Look through the data below. Show each line where the string "pixels" occurs.

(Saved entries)
========

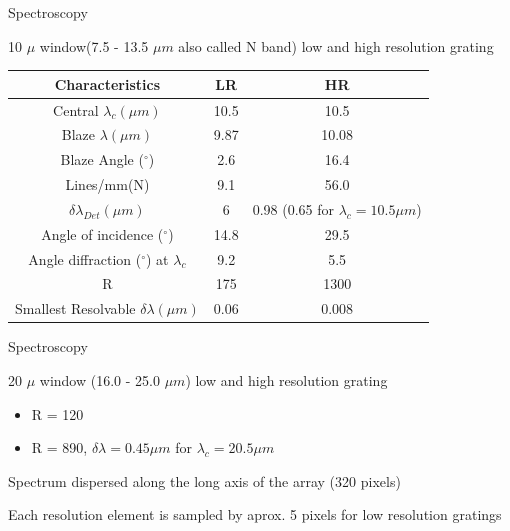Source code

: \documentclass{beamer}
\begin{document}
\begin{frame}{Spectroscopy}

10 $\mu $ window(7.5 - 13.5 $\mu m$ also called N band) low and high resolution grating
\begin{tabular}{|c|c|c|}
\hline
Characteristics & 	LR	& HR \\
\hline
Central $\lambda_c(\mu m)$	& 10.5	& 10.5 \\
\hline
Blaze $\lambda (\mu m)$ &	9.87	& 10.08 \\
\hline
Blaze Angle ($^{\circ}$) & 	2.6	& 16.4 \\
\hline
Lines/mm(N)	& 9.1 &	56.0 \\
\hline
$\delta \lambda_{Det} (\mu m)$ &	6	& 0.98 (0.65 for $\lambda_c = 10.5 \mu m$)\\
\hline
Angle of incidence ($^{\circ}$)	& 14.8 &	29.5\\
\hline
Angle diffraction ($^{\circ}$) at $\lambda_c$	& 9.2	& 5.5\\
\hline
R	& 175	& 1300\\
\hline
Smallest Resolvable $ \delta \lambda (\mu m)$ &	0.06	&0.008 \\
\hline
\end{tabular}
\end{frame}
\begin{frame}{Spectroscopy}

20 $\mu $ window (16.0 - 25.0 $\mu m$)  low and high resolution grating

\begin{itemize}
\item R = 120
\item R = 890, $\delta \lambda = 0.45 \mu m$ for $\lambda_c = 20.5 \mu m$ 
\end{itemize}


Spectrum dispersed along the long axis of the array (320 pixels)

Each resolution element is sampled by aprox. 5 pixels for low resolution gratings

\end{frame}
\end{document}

========

ANSWER SPACE:
Spectrum dispersed along the long axis of the array (320 pixels)
Each resolution element is sampled by aprox. 5 pixels for low resolution gratings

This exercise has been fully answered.